(Data to process begins)

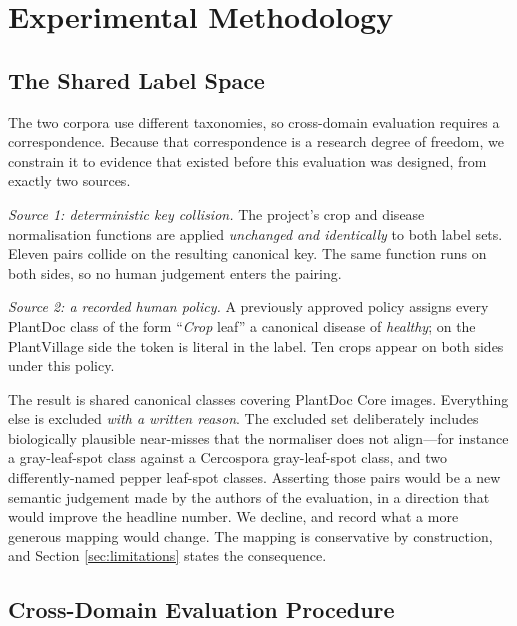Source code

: \documentclass[runningheads]{llncs}
\begin{document}
\section{Experimental Methodology}

\subsection{The Shared Label Space}
\label{sec:mapping}

The two corpora use different taxonomies, so cross-domain evaluation requires a
correspondence. Because that correspondence is a research degree of freedom, we
constrain it to evidence that existed before this evaluation was designed, from
exactly two sources.

\emph{Source 1: deterministic key collision.} The project's crop and disease
normalisation functions are applied \emph{unchanged and identically} to both
label sets. Eleven pairs collide on the resulting canonical key. The same
function runs on both sides, so no human judgement enters the pairing.

\emph{Source 2: a recorded human policy.} A previously approved policy assigns
every PlantDoc class of the form ``\textit{Crop} leaf'' a canonical disease of
\textit{healthy}; on the PlantVillage side the token is literal in the label.
Ten crops appear on both sides under this policy.

The result is \NSharedClasses{} shared canonical classes covering \NXdImages{}
PlantDoc Core images. Everything else is excluded \emph{with a written reason}.
The excluded set deliberately includes biologically plausible near-misses that
the normaliser does not align---for instance a gray-leaf-spot class against a
Cercospora gray-leaf-spot class, and two differently-named pepper leaf-spot
classes. Asserting those pairs would be a new semantic judgement made by the
authors of the evaluation, in a direction that would improve the headline
number. We decline, and record what a more generous mapping would change. The
mapping is conservative by construction, and Section \ref{sec:limitations}
states the consequence.

\subsection{Cross-Domain Evaluation Procedure}
\end{document}
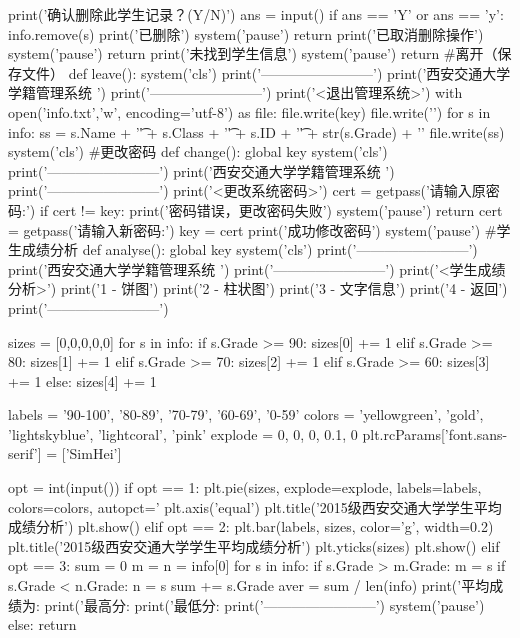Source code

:\documentclass{article}
\begin{document}
\begin{python}
            print('确认删除此学生记录？(Y/N)')
            ans = input()
            if ans == 'Y' or ans == 'y':
                info.remove(s)
                print('已删除')
                system('pause')
                return
            print('已取消删除操作')
            system('pause')
            return
    print('未找到学生信息')
    system('pause')
    return
#离开（保存文件）
def leave():
    system('cls')
    print('------------------------')
    print('西安交通大学学籍管理系统     ')
    print('------------------------')
    print('<退出管理系统>')
    with open('info.txt','w', encoding='utf-8') as file:
        file.write(key)
        file.write('\n')
        for s in info:
            ss = s.Name + '\t' + s.Class + '\t' + s.ID + '\t' + str(s.Grade) + '\n'
            file.write(ss)
    system('cls')
#更改密码
def change():
    global key
    system('cls')
    print('------------------------')
    print('西安交通大学学籍管理系统     ')
    print('------------------------')
    print('<更改系统密码>')
    cert = getpass('请输入原密码:')
    if cert != key:
        print('密码错误，更改密码失败')
        system('pause')
        return
    cert = getpass('请输入新密码:')
    key = cert
    print('成功修改密码')
    system('pause')
#学生成绩分析
def analyse():
    global key
    system('cls')
    print('------------------------')
    print('西安交通大学学籍管理系统     ')
    print('------------------------')
    print('<学生成绩分析>')
    print('1 - 饼图')
    print('2 - 柱状图')
    print('3 - 文字信息')
    print('4 - 返回')
    print('------------------------')

    sizes = [0,0,0,0,0]
    for s in info:
        if s.Grade >= 90:
            sizes[0] += 1
        elif s.Grade >= 80:
            sizes[1] += 1
        elif s.Grade >= 70:
            sizes[2] += 1
        elif s.Grade >= 60:
            sizes[3] += 1
        else:
            sizes[4] += 1

    labels = '90-100', '80-89', '70-79', '60-69', '0-59'
    colors = 'yellowgreen', 'gold', 'lightskyblue', 'lightcoral', 'pink'
    explode = 0, 0, 0, 0.1, 0
    plt.rcParams['font.sans-serif'] = ['SimHei']

    opt = int(input())
    if opt == 1:
        plt.pie(sizes, explode=explode, labels=labels, colors=colors, autopct='%
        plt.axis('equal')
        plt.title('2015级西安交通大学学生平均成绩分析\n')
        plt.show()
    elif opt == 2:
        plt.bar(labels, sizes, color='g', width=0.2)
        plt.title('2015级西安交通大学学生平均成绩分析')
        plt.yticks(sizes)
        plt.show()
    elif opt == 3:
        sum = 0
        m = n = info[0]
        for s in info:
            if s.Grade > m.Grade:
                m = s
            if s.Grade < n.Grade:
                n = s
            sum += s.Grade
        aver = sum / len(info)
        print('平均成绩为:%
        print('最高分:%
        print('最低分:%
        print('------------------------')
        system('pause')
    else:
        return


\end{python}
\end{document}
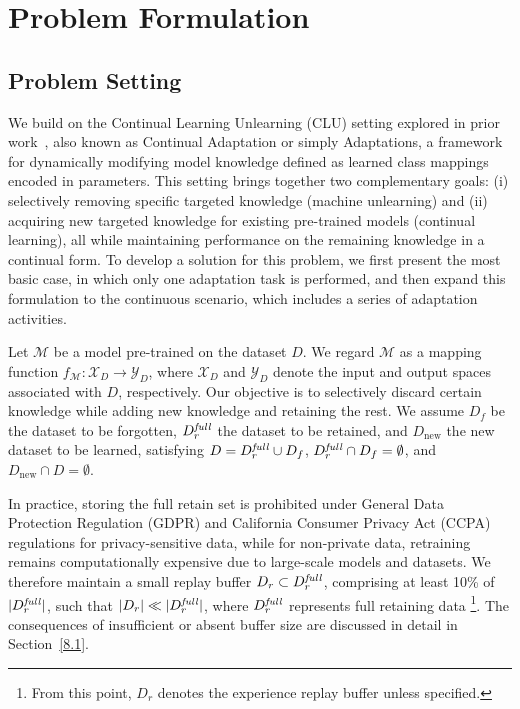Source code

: \section{Problem Formulation}
\label{3}
\subsection{Problem Setting}
We build on the Continual Learning Unlearning (CLU) setting explored in prior work~\cite{shibata2021learning,chatterjee2024unified}, also known as Continual Adaptation or simply Adaptations, a framework for dynamically modifying model knowledge defined as learned class mappings encoded in parameters. This setting brings together two complementary goals: (i) selectively removing specific targeted knowledge (machine unlearning) and (ii) acquiring new targeted knowledge for existing pre-trained models (continual learning), all while maintaining performance on the remaining knowledge in a continual form. To develop a solution for this problem, we first present the most basic case, in which only one adaptation task is performed, and then expand this formulation to the continuous scenario, which includes a series of adaptation activities.

Let $\mathcal{M}$ be a model pre-trained on the dataset $D$. We regard $\mathcal{M}$ as a mapping function $f_\mathcal{M} : \mathcal{X}_D \rightarrow \mathcal{Y}_D$, where $\mathcal{X}_D$ and $\mathcal{Y}_D$ denote the input and output spaces associated with $D$, respectively. Our objective is to selectively discard certain knowledge while adding new knowledge and retaining the rest. We assume $D_f$ be the dataset to be forgotten, $D^\text{\textit{full}}_r$ the dataset to be retained, and $D_{\text{new}}$ the new dataset to be learned, satisfying $D = D^\text{\textit{full}}_r \cup D_f$, $D^\text{\textit{full}}_r \cap D_f = \emptyset$, and $D_{\text{new}} \cap D = \emptyset$.

In practice, storing the full retain set is prohibited under General Data Protection Regulation (GDPR) and California Consumer Privacy Act (CCPA) regulations for privacy-sensitive data, while for non-private data, retraining remains computationally expensive due to large-scale models and datasets. We therefore maintain a small replay buffer $D_r \subset D^\text{\textit{full}}_r$, comprising at least 10\% of $|D^\text{\textit{full}}_r|$, such that $|D_r| \ll |D^\text{\textit{full}}_r|$, where $D^\text{\textit{full}}_r$ represents full retaining data \footnote{From this point, $D_r$ denotes the experience replay buffer unless specified.}. The consequences of insufficient or absent buffer size are discussed in detail in Section~\ref{8.1}.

(Data to process ends)

What is expected
Among the lines of the data above, some may hold the word "excluded"; report how many, as a single number.

Problem solution
2